How to Use and Understand Cloud Computing

By Mike Sweeney

Cloud computing is the use of a variety of services hosted on remote servers and accessed over the Internet. Some of the most common uses for “the cloud” are secondary storage of personal and business files, data backup for disaster recovery, online collaboration of tasks through shared documents on one platform, and using software on a subscription or per-use basis, often called software-as-a-service, or SaaS.

Storage Options

Cloud storage encompasses several important aspects of cloud computing. There are vendors that offer cloud services so you can save your videos, photos, music and other files on their servers as a viable alternative to adding a new internal or external hard drive to your existing computer. Other storage vendors suggest you use the cloud to back up all your computer files in case your hard drive or software malfunctions. Another valuable use for cloud storage is sharing files on a single platform so you can collaborate with other people at any time. In addition, using cloud storage gives you the ability to access your files from any of your devices -- smartphone, tablet, laptop or desktop. A few cloud storage companies to consider are OneDrive, Dropbox, Google Drive, Carbonite and Box.

Disaster Recovery

Hard drives have been known to fail unexpectedly, laptops can get stolen and tablets dropped. It does not take much to lose or damage your files -- even all your files, such as your music collection, family photos or business documents. Cloud services can help protect you from data loss. You can manually pick and choose which files to send to a cloud storage vendor for backup purposes, or you can choose to have a vendor automatically back up some or all of your files to its servers. Your protected files will be synced to all your devices and are easily accessed through the Internet.
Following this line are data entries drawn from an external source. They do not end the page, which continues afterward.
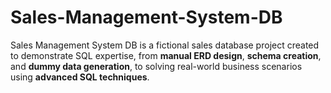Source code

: # Sales-Management-System-DB
Sales Management System DB is a fictional sales database project created to demonstrate SQL expertise, from **manual ERD design**, **schema creation**, and **dummy data generation**, to solving real-world business scenarios using **advanced SQL techniques**.
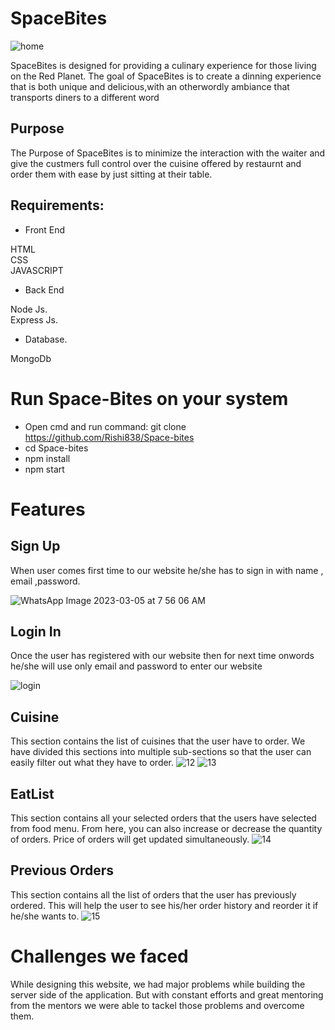 
# SpaceBites

![home](https://user-images.githubusercontent.com/74640208/222934350-a64f3c2c-b335-45cd-be93-54ac7033ca17.png)


SpaceBites is designed for providing a culinary experience for those living on the Red Planet.
The goal of SpaceBites is to create a dinning experience that is both unique and delicious,with an otherwordly ambiance that transports diners to a different word
## Purpose

The Purpose of SpaceBites is to minimize the interaction with the waiter and give the custmers full control over the cuisine offered by restaurnt and order them with ease by just sitting at their table.
## Requirements:

 - Front End 
 
  HTML  
  CSS  
  JAVASCRIPT  

  - Back End  
  
  Node Js.  
  Express Js.
  
   - Database. 
   
   MongoDb 

# Run Space-Bites on your system

- Open cmd and run command: git clone https://github.com/Rishi838/Space-bites
- cd Space-bites
- npm install
- npm start
   
# Features   
   
 ## Sign Up
When user comes first time to our website he/she has to sign in with name , email ,password. 

![WhatsApp Image 2023-03-05 at 7 56 06 AM](https://user-images.githubusercontent.com/74640208/222938635-b5ab45d3-f8e2-4074-8009-0f7292e9141b.jpeg)
  

## Login In
Once the user has registered with our website then for next time onwords he/she will use only email and password to enter our website

![login](https://user-images.githubusercontent.com/74640208/222938571-1a5342c9-3564-48c4-a13e-8452a033fa2b.png)


## Cuisine
This section contains the list of cuisines that the user have to order. We have divided this sections into multiple sub-sections so that the user can easily filter out what they have to order.
![12](https://user-images.githubusercontent.com/74640208/222941745-5a3651f5-083c-425c-8626-1081892617aa.png)
![13](https://user-images.githubusercontent.com/74640208/222941750-2d3afe31-6c96-4097-9263-5ec41acbd434.png)



## EatList
This section contains all your selected orders that the users have selected from food menu. From here, you can also increase or decrease the quantity of orders. Price of orders will get updated simultaneously.
![14](https://user-images.githubusercontent.com/74640208/222941751-23ef03d8-2d45-426d-8c47-1d0edc250a25.png)


## Previous Orders
This section contains all the list of orders that the user has previously ordered. This will help the user to see his/her order history and reorder it if he/she wants to.
![15](https://user-images.githubusercontent.com/74640208/222941753-652100e2-2f6a-45fe-a05c-f52da1cfba3e.png)
# Challenges we faced
While designing this website, we had major problems while building the server side of the application. But with constant efforts and great mentoring from the mentors we were able to tackel those problems and overcome them.


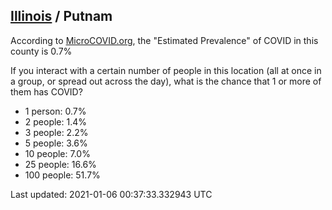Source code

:
## [Illinois](/united-states/illinois) / Putnam

According to [MicroCOVID.org](http://microcovid.org),
the "Estimated Prevalence" of COVID in this county is 0.7%

If you interact with a certain number of people in this location
(all at once in a group, or spread out across the day), what is the chance that
1 or more of them has COVID?

- 1 person: 0.7%
- 2 people: 1.4%
- 3 people: 2.2%
- 5 people: 3.6%
- 10 people: 7.0%
- 25 people: 16.6%
- 100 people: 51.7%

Last updated: 2021-01-06 00:37:33.332943 UTC
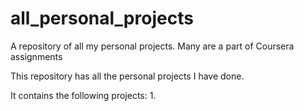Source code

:# all_personal_projects
A repository of all my personal projects. Many are a part of Coursera assignments



This repository has all the personal projects I have done. 


It contains the following projects:
1. 
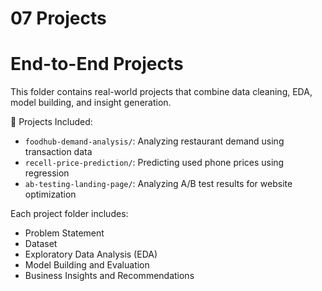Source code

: # 07 Projects

# End-to-End Projects

This folder contains real-world projects that combine data cleaning, EDA, model building, and insight generation.

📁 Projects Included:
- `foodhub-demand-analysis/`: Analyzing restaurant demand using transaction data
- `recell-price-prediction/`: Predicting used phone prices using regression
- `ab-testing-landing-page/`: Analyzing A/B test results for website optimization

Each project folder includes:
- Problem Statement
- Dataset
- Exploratory Data Analysis (EDA)
- Model Building and Evaluation
- Business Insights and Recommendations
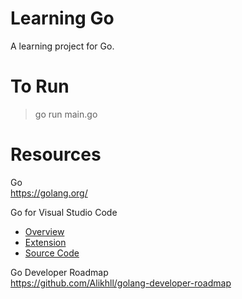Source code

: # Learning Go

A learning project for Go.

# To Run

> go run main.go

# Resources

Go<br>
https://golang.org/

Go for Visual Studio Code
* [Overview](https://code.visualstudio.com/docs/languages/go)
* [Extension](https://marketplace.visualstudio.com/items?itemName=ms-vscode.Go)
* [Source Code](https://github.com/microsoft/vscode-go)

Go Developer Roadmap<br>
https://github.com/Alikhll/golang-developer-roadmap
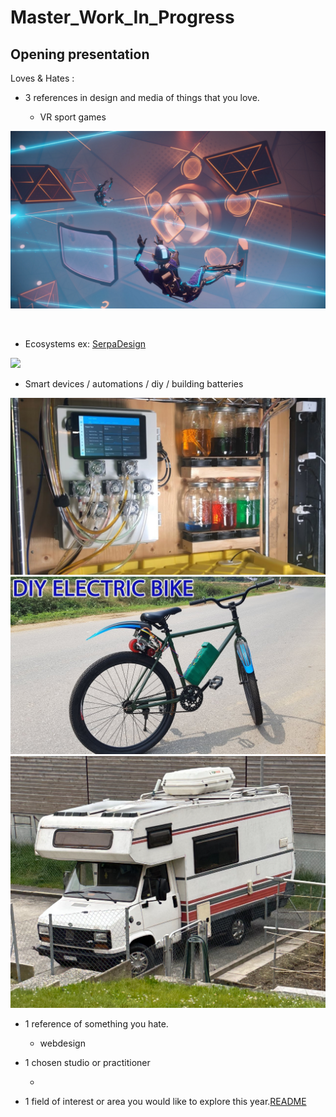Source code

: # Master_Work_In_Progress

## Opening presentation

Loves & Hates :

- 3 references in design and media of things that you love.

  - VR sport games

![](Echo_VR_Header.png)

  <br/>

  - Ecosystems ex: [SerpaDesign](https://img.youtube.com/vi/nRlRPTqnBrU/0.jpg)


![](Screenshot%202024-09-23%20at%2010.32.53.png)

- Smart devices / automations / diy / building batteries 


![](maxresdefault-1.jpg)
![](maxresdefault.jpg)
![](IMG_6243.jpg)




- 1 reference of something you hate.

  - webdesign

- 1 chosen studio or practitioner

  - 

- 1 field of interest or area you would like to explore this year.[README](README.md)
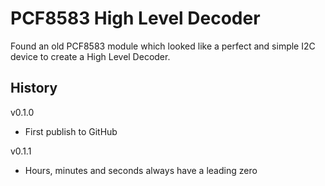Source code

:# PCF8583 High Level Decoder

Found an old PCF8583 module which looked like a perfect
and simple I2C device to create a High Level Decoder.

## History

v0.1.0
* First publish to GitHub

v0.1.1
* Hours, minutes and seconds always have a leading zero
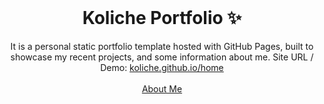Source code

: <br />
<p align="center">
  <h1 align="center">Koliche Portfolio ✨</h1>

  <p align="center">
    It is a personal static portfolio template hosted with GitHub Pages, built to showcase my recent projects, and some information about me. 
    Site URL / Demo: 
    <a href="https://koliche.github.io/home">koliche.github.io/home</a>
    <br />
    <br />
    <a href="https://koliche.github.io">About Me</a>
  </p>
</p>
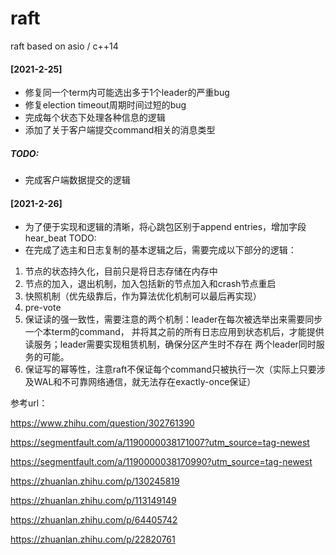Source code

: # raft
raft based on asio / c++14

#### [2021-2-25]
* 修复同一个term内可能选出多于1个leader的严重bug
* 修复election timeout周期时间过短的bug
* 完成每个状态下处理各种信息的逻辑
* 添加了关于客户端提交command相关的消息类型

##### TODO:
* 完成客户端数据提交的逻辑

#### [2021-2-26]
* 为了便于实现和逻辑的清晰，将心跳包区别于append entries，增加字段hear_beat
TODO:
* 在完成了选主和日志复制的基本逻辑之后，需要完成以下部分的逻辑：
1. 节点的状态持久化，目前只是将日志存储在内存中
2. 节点的加入，退出机制，加入包括新的节点加入和crash节点重启
3. 快照机制（优先级靠后，作为算法优化机制可以最后再实现）
4. pre-vote
5. 保证读的强一致性，需要注意的两个机制：leader在每次被选举出来需要同步一个本term的command，
并将其之前的所有日志应用到状态机后，才能提供读服务；leader需要实现租赁机制，确保分区产生时不存在
两个leader同时服务的可能。
6. 保证写的幂等性，注意raft不保证每个command只被执行一次（实际上只要涉及WAL和不可靠网络通信，就无法存在exactly-once保证）

参考url：

https://www.zhihu.com/question/302761390

https://segmentfault.com/a/1190000038171007?utm_source=tag-newest

https://segmentfault.com/a/1190000038170990?utm_source=tag-newest

https://zhuanlan.zhihu.com/p/130245819

https://zhuanlan.zhihu.com/p/113149149

https://zhuanlan.zhihu.com/p/64405742

https://zhuanlan.zhihu.com/p/22820761
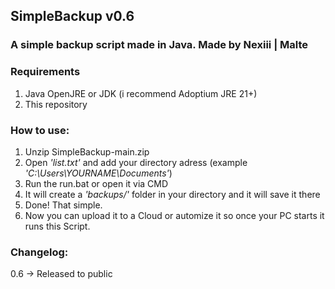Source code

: ## SimpleBackup v0.6

### A simple backup script made in Java. Made by Nexiii | Malte

### Requirements

1. Java OpenJRE or JDK (i recommend Adoptium JRE 21+)
2. This repository

### How to use:
1. Unzip SimpleBackup-main.zip
2. Open *'list.txt'* and add your directory adress (example *'C:\Users\YOURNAME\Documents'*)
3. Run the run.bat or open it via CMD
4. It will create a *'backups/'* folder in your directory and it will save it there
5. Done! That simple. 
6. Now you can upload it to a Cloud or automize it so once your PC starts it runs this Script.

### Changelog:

0.6 → Released to public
Cloud storage provides access to your most-used files whenever you want from your smartphone, tablet, laptop or desktop computer. Most cloud vendors quickly sync your files across all your devices so you can access what you want, when you want. Just log in through the cloud vendor’s website or through its app on your device, avoiding the need to copy and transfer files between devices via USB thumb drive, an external hard drive or by emailing attached files. You can also choose to share files with any other users you choose; this way, your selected group of online collaborators can work together on the same documents, increasing the productivity and performance of everyone in the group.

Software as a Service

SaaS is a cloud-based delivery model in which you access software over the Internet. Also referred to as “on-demand” software, these kinds of software services are normally priced on a monthly subscription or pay-per-use basis. Once you are a customer, log in to your account and begin working. All your work is saved and protected on the vendor's servers, and you can access the data through any of your devices at any time. SaaS is becoming more commonplace and is used in many business applications, including accounting, payroll processing, invoicing, project management and customer relationship management.